In [1]:
import pandas as pd
from sklearn.model_selection import train_test_split
from spacy.lang.es import Spanish
from spacy.lang.pt import Portuguese
from spacy.tokenizer import Tokenizer
from sklearn.metrics import balanced_accuracy_score
from multiprocessing import  Pool
import numpy as np
import fasttext
import csv

## Preprocess

In [2]:
# Load Dataset
data_train = pd.read_csv('../data/train.csv',nrows=1000000)
data_test = pd.read_csv('../data/test.csv')

In [3]:
def parallelize_dataframe(df, func, n_cores=8):
    df_split = np.array_split(df, n_cores)
    pool = Pool(n_cores)
    df = pd.concat(pool.map(func, df_split))
    pool.close()
    pool.join()
    return df

In [4]:
def preprocess(df):
    nlp_es = Spanish()
    nlp_pt = Portuguese()
    mask_spanish    = df["language"] == 'spanish'
    mask_portuguese = df["language"] == 'portuguese'
    df.loc[mask_spanish, "tokens"] = df["title"].apply(lambda x: ' '.join([tok.text.lower() for tok in nlp_es.tokenizer(x) if 
                                                                          tok.is_alpha and not (tok.is_digit or tok.is_stop or len(tok.text) == 1)]))
    df.loc[mask_portuguese, "tokens"] = df["title"].apply(lambda x: ' '.join([tok.text.lower() for tok in nlp_pt.tokenizer(x) if
                                                                             tok.is_alpha and not (tok.is_digit or tok.is_stop or len(tok.text) == 1)]))
    df["label"] = df["category"].apply(lambda x: '__label__'+ x)
    return df[["label","tokens"]]

In [5]:
def preprocess_test(df):
    nlp_es = Spanish()
    nlp_pt = Portuguese()
    mask_spanish    = df["language"] == 'spanish'
    mask_portuguese = df["language"] == 'portuguese'
    df.loc[mask_spanish, "tokens"] = df["title"].apply(lambda x: ' '.join([tok.text.lower() for tok in nlp_es.tokenizer(x) if 
                                                                          tok.is_alpha and not (tok.is_digit or tok.is_stop or len(tok.text) == 1)]))
    df.loc[mask_portuguese, "tokens"] = df["title"].apply(lambda x: ' '.join([tok.text.lower() for tok in nlp_pt.tokenizer(x) if
                                                                             tok.is_alpha and not (tok.is_digit or tok.is_stop or len(tok.text) == 1)]))
    return df[["id","tokens"]]

In [6]:
def create_fasttext_split_files(train_df, test_df):
    # train and validation set files
    train = parallelize_dataframe(train_df, preprocess)
    X_train, X_val, y_train, y_val = train_test_split(train["tokens"], train["label"], test_size=0.05, random_state=42, stratify=train["label"])
    train_fasttext = pd.concat([y_train,X_train], axis=1)
    val_fasttext = pd.concat([y_val,X_val], axis=1)
    train_fasttext.to_csv('../data/small/train_fasttext.csv',index=False, sep=' ', header=False, quoting=csv.QUOTE_NONE, quotechar="", escapechar=" ")
    val_fasttext.to_csv('../data/small/val_fasttext.csv',index=False, sep=' ', header=False, quoting=csv.QUOTE_NONE, quotechar="", escapechar=" ")   
    
    #test set file
    test = parallelize_dataframe(test_df, preprocess_test)
    test["tokens"].to_csv("../data/small/test_fasttext.txt",index=False,header=False,line_terminator='\n')

In [8]:
%time create_fasttext_split_files(data_train, data_test)

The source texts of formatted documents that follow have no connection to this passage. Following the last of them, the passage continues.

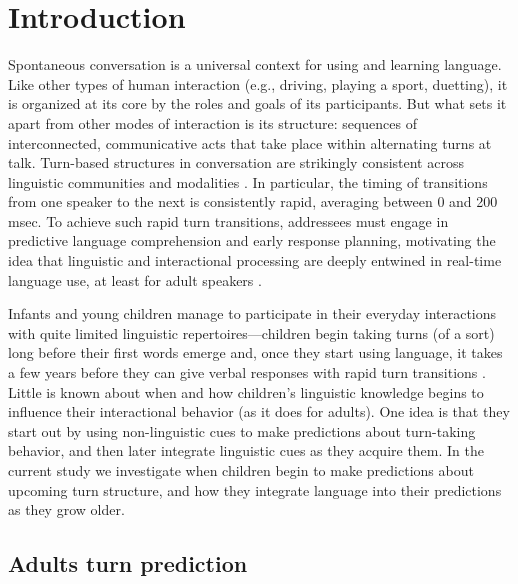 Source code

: \documentclass[authoryear, 12pt]{elsarticle}
\begin{document}
\linenumbers

\section{Introduction}
\label{sec:intro}

Spontaneous conversation is a universal context for using and learning language. Like other types of human interaction (e.g., driving, playing a sport, duetting), it is organized at its core by the roles and goals of its participants. But what sets it apart from other modes of interaction is its structure: sequences of interconnected, communicative acts that take place within alternating turns at talk. Turn-based structures in conversation are strikingly consistent across linguistic communities and  modalities \citep{de-vosInPrep, dingemanse2013, stivers2009}. In particular, the timing of transitions from one speaker to the next is consistently rapid, averaging between 0 and 200 msec. To achieve such rapid turn transitions, addressees must engage in predictive language comprehension and early response planning, motivating the idea that linguistic and interactional processing are deeply entwined in real-time language use, at least for adult speakers \citep{levinson2013}.

Infants and young children manage to participate in their everyday interactions with quite limited linguistic repertoires---children begin taking turns (of a sort) long before their first words emerge \citep[age 3--4 months: see, e.g.,][]{bateson1975, hilbrinkUR, jaffe2001, snow1977} and, once they start using language, it takes a few years before they can give verbal responses with rapid turn transitions \citep{casillas2015, garvey1984, ervin-tripp1979}. Little is known about when and how children's linguistic knowledge begins to influence their  interactional behavior (as it does for adults). One idea is that they start out by using non-linguistic cues to make predictions about turn-taking behavior, and then later integrate linguistic cues as they acquire them. In the current study we investigate when children begin to make predictions about upcoming turn structure, and how they integrate language into their predictions as they grow older.


\subsection{Adults turn prediction}
\end{document}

CPU times: user 9.3 s, sys: 1.32 s, total: 10.6 s
Wall time: 1min 39s


## Training

In [11]:
%time model = fasttext.train_supervised(input="../data/small/train_fasttext.csv", epoch=25, lr=0.5, wordNgrams=2, thread=8)

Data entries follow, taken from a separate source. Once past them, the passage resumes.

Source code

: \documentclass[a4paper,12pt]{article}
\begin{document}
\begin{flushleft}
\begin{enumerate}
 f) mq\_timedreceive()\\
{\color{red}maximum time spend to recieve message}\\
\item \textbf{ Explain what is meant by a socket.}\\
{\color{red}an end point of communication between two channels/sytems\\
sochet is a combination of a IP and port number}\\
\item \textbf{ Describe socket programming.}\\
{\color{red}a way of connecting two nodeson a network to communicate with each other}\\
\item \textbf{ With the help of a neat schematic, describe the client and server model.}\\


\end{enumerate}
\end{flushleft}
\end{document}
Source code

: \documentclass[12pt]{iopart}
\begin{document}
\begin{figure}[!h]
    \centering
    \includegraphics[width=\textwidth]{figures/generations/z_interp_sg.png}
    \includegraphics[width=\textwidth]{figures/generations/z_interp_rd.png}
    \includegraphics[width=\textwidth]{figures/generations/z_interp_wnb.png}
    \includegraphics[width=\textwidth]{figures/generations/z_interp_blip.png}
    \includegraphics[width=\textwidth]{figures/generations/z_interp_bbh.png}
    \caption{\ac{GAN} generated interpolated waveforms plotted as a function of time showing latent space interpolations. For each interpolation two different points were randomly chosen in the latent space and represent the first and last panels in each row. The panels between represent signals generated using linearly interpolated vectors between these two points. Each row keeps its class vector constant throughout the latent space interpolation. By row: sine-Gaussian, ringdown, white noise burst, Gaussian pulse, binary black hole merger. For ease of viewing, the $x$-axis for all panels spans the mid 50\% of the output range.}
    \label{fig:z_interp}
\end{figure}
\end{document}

CPU times: user 3h 14min 18s, sys: 4.97 s, total: 3h 14min 23s
Wall time: 24min 23s


In [12]:
%time model.test('../data/small/val_fasttext.csv')

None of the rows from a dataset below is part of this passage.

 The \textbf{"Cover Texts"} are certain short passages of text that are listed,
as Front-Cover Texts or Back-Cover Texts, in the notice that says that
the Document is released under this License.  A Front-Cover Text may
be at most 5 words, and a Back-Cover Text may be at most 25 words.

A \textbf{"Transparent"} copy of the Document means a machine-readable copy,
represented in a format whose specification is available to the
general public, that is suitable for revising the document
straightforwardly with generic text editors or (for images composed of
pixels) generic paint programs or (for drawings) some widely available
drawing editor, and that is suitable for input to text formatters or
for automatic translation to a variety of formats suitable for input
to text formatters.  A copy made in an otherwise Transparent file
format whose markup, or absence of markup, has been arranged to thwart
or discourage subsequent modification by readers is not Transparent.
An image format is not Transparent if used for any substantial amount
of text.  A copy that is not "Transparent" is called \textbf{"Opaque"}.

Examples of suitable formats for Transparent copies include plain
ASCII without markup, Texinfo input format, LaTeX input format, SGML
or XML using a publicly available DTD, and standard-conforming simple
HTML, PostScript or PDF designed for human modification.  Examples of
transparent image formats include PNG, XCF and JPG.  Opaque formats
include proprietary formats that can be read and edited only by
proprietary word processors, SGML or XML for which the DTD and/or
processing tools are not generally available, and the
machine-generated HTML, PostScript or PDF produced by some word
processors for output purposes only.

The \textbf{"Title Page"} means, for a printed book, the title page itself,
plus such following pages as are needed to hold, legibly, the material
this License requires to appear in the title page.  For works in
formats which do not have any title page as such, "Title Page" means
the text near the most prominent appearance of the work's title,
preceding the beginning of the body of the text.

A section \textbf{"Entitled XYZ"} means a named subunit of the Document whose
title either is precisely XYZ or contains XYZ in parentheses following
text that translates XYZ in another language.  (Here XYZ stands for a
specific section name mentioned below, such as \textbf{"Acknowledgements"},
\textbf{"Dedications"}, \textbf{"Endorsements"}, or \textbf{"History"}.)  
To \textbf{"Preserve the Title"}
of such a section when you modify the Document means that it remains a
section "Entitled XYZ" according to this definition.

CPU times: user 13.4 s, sys: 60 ms, total: 13.4 s
Wall time: 13.3 s


(50000, 0.82412, 0.82412)

In [None]:
model.predict('bici playera',5)

In [None]:
model.save_model("../models/small/model1.bin")

## Predict

In [None]:
test_data = pd.read_csv('../data/small/test_fasttext.csv',names=['tokens'])

In [None]:
predictions = model.predict(test["tokens"].values.tolist())

In [None]:
submission = pd.Series([x[0][9:] for x in predictions[0]])

In [None]:
submission.to_csv("./submissions/small/submission1.txt")